By 2050, a fourth of all the people of Eastern Europe will have vanished. Ukraine will lose one-third of its population. Russia, 150 million at the breakup of the Soviet Union, 142 million today, will be down to 108 million. Such losses dwarf what Hitler and Stalin together did to these countries…

Now you can make the case that the victims of Stalin and Hitler went the way of the Mohicans, or at least that was the intent behind the slaughter. But how can you compare that to children never born? And I’m not talking about the unborn in the pro-life sense, I’m talking about humans never conceived. There is an enormous category error at work in such comparisons, not merely logically, but morally. Rounding up and murdering people is not the same thing as deviations in projected fertility rates. One is industrialized genocide, the other is a stream of numbers churned out of a calculator.

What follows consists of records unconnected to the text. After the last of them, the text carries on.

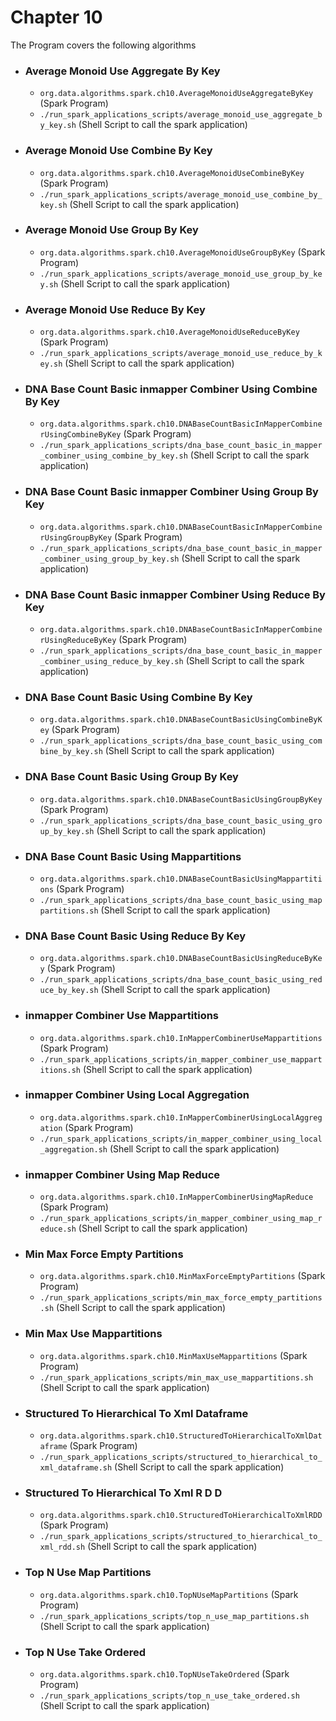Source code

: # Chapter 10

The Program covers the following algorithms
* ### Average Monoid Use Aggregate By Key
	* `org.data.algorithms.spark.ch10.AverageMonoidUseAggregateByKey` (Spark Program)
	* `./run_spark_applications_scripts/average_monoid_use_aggregate_by_key.sh` (Shell Script to call the spark application)
* ### Average Monoid Use Combine By Key
	* `org.data.algorithms.spark.ch10.AverageMonoidUseCombineByKey` (Spark Program)
	* `./run_spark_applications_scripts/average_monoid_use_combine_by_key.sh` (Shell Script to call the spark application)
* ### Average Monoid Use Group By Key
	* `org.data.algorithms.spark.ch10.AverageMonoidUseGroupByKey` (Spark Program)
	* `./run_spark_applications_scripts/average_monoid_use_group_by_key.sh` (Shell Script to call the spark application)
* ### Average Monoid Use Reduce By Key
	* `org.data.algorithms.spark.ch10.AverageMonoidUseReduceByKey` (Spark Program)
	* `./run_spark_applications_scripts/average_monoid_use_reduce_by_key.sh` (Shell Script to call the spark application)
* ### DNA Base Count Basic inmapper Combiner Using Combine By Key
	* `org.data.algorithms.spark.ch10.DNABaseCountBasicInMapperCombinerUsingCombineByKey` (Spark Program)
	* `./run_spark_applications_scripts/dna_base_count_basic_in_mapper_combiner_using_combine_by_key.sh` (Shell Script to call the spark application)
* ### DNA Base Count Basic inmapper Combiner Using Group By Key
	* `org.data.algorithms.spark.ch10.DNABaseCountBasicInMapperCombinerUsingGroupByKey` (Spark Program)
	* `./run_spark_applications_scripts/dna_base_count_basic_in_mapper_combiner_using_group_by_key.sh` (Shell Script to call the spark application)
* ### DNA Base Count Basic inmapper Combiner Using Reduce By Key
	* `org.data.algorithms.spark.ch10.DNABaseCountBasicInMapperCombinerUsingReduceByKey` (Spark Program)
	* `./run_spark_applications_scripts/dna_base_count_basic_in_mapper_combiner_using_reduce_by_key.sh` (Shell Script to call the spark application)
* ### DNA Base Count Basic Using Combine By Key
	* `org.data.algorithms.spark.ch10.DNABaseCountBasicUsingCombineByKey` (Spark Program)
	* `./run_spark_applications_scripts/dna_base_count_basic_using_combine_by_key.sh` (Shell Script to call the spark application)
* ### DNA Base Count Basic Using Group By Key
	* `org.data.algorithms.spark.ch10.DNABaseCountBasicUsingGroupByKey` (Spark Program)
	* `./run_spark_applications_scripts/dna_base_count_basic_using_group_by_key.sh` (Shell Script to call the spark application)
* ### DNA Base Count Basic Using Mappartitions
	* `org.data.algorithms.spark.ch10.DNABaseCountBasicUsingMappartitions` (Spark Program)
	* `./run_spark_applications_scripts/dna_base_count_basic_using_mappartitions.sh` (Shell Script to call the spark application)
* ### DNA Base Count Basic Using Reduce By Key
	* `org.data.algorithms.spark.ch10.DNABaseCountBasicUsingReduceByKey` (Spark Program)
	* `./run_spark_applications_scripts/dna_base_count_basic_using_reduce_by_key.sh` (Shell Script to call the spark application)
* ### inmapper Combiner Use Mappartitions
	* `org.data.algorithms.spark.ch10.InMapperCombinerUseMappartitions` (Spark Program)
	* `./run_spark_applications_scripts/in_mapper_combiner_use_mappartitions.sh` (Shell Script to call the spark application)
* ### inmapper Combiner Using Local Aggregation
	* `org.data.algorithms.spark.ch10.InMapperCombinerUsingLocalAggregation` (Spark Program)
	* `./run_spark_applications_scripts/in_mapper_combiner_using_local_aggregation.sh` (Shell Script to call the spark application)
* ### inmapper Combiner Using Map Reduce
	* `org.data.algorithms.spark.ch10.InMapperCombinerUsingMapReduce` (Spark Program)
	* `./run_spark_applications_scripts/in_mapper_combiner_using_map_reduce.sh` (Shell Script to call the spark application)
* ### Min Max Force Empty Partitions
	* `org.data.algorithms.spark.ch10.MinMaxForceEmptyPartitions` (Spark Program)
	* `./run_spark_applications_scripts/min_max_force_empty_partitions.sh` (Shell Script to call the spark application)
* ### Min Max Use Mappartitions
	* `org.data.algorithms.spark.ch10.MinMaxUseMappartitions` (Spark Program)
	* `./run_spark_applications_scripts/min_max_use_mappartitions.sh` (Shell Script to call the spark application)
* ### Structured To Hierarchical To Xml Dataframe
	* `org.data.algorithms.spark.ch10.StructuredToHierarchicalToXmlDataframe` (Spark Program)
	* `./run_spark_applications_scripts/structured_to_hierarchical_to_xml_dataframe.sh` (Shell Script to call the spark application)
* ### Structured To Hierarchical To Xml R D D
	* `org.data.algorithms.spark.ch10.StructuredToHierarchicalToXmlRDD` (Spark Program)
	* `./run_spark_applications_scripts/structured_to_hierarchical_to_xml_rdd.sh` (Shell Script to call the spark application)
* ### Top N Use Map Partitions
	* `org.data.algorithms.spark.ch10.TopNUseMapPartitions` (Spark Program)
	* `./run_spark_applications_scripts/top_n_use_map_partitions.sh` (Shell Script to call the spark application)
* ### Top N Use Take Ordered
	* `org.data.algorithms.spark.ch10.TopNUseTakeOrdered` (Spark Program)
	* `./run_spark_applications_scripts/top_n_use_take_ordered.sh` (Shell Script to call the spark application)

There are other problems with this approach as well. While I agree with you on some of the immigration questions, particularly as they relate to Europe, I don’t think Buchanan is entirely right (he’s not entirely wrong, either) when he suggests that a shrinking proportion of population means losing control of your destiny. Indeed, controlling your destiny (assuming you have the political will to do so) is more possible today than it was when comparatively tiny British isles dictated not only their own destiny but the destiny of much of the globe.